Activity | If a line in the records below holds the word "never", copy it.

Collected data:
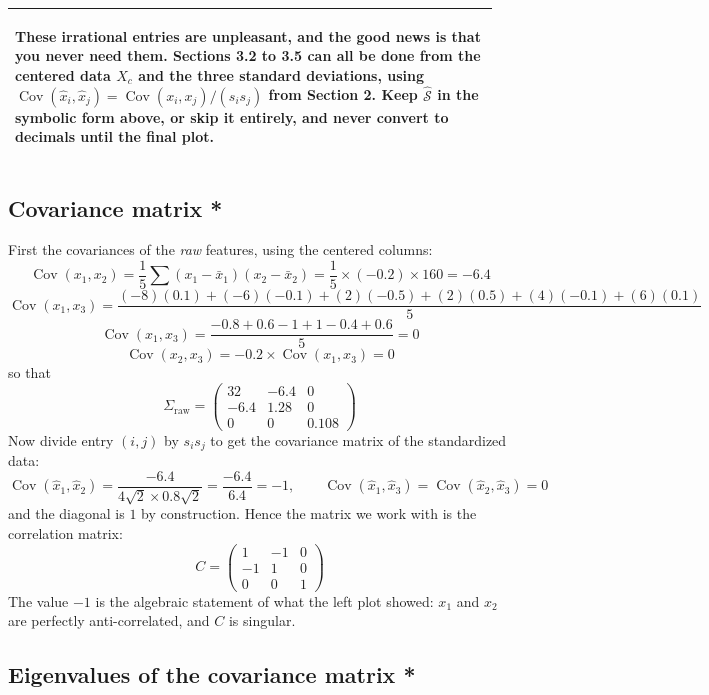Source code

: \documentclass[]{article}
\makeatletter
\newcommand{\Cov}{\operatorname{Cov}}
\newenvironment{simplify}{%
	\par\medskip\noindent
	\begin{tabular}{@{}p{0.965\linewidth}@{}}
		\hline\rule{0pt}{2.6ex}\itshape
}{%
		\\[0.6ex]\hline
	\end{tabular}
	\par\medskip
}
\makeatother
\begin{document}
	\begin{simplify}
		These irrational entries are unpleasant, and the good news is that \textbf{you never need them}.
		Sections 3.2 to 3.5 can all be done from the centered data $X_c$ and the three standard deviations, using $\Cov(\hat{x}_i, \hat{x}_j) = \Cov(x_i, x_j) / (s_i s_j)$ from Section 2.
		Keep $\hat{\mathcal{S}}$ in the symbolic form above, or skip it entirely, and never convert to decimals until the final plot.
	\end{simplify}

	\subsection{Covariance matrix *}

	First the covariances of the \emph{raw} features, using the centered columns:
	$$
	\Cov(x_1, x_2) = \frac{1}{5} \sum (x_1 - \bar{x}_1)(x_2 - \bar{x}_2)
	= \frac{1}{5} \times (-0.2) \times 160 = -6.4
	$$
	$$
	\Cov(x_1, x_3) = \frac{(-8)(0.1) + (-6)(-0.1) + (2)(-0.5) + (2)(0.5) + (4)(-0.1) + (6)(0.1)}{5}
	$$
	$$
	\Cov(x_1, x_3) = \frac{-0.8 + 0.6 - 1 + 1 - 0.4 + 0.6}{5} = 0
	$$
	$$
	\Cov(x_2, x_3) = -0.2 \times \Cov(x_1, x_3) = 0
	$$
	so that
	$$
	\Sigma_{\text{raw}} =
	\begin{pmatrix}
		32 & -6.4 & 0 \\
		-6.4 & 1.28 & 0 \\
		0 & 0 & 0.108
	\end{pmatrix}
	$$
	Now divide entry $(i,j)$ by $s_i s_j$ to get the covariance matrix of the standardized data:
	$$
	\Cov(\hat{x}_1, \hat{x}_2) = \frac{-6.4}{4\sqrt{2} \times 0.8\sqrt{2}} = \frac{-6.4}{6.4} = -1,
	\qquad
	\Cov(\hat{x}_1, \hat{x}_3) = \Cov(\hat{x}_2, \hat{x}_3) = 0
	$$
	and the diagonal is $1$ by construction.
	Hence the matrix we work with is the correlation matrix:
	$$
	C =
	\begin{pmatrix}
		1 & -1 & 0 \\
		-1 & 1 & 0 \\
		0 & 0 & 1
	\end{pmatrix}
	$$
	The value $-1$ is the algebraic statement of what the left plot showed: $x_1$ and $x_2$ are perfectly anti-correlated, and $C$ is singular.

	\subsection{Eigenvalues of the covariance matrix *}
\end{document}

Result below |
		These irrational entries are unpleasant, and the good news is that \textbf{you never need them}.
		Keep $\hat{\mathcal{S}}$ in the symbolic form above, or skip it entirely, and never convert to decimals until the final plot.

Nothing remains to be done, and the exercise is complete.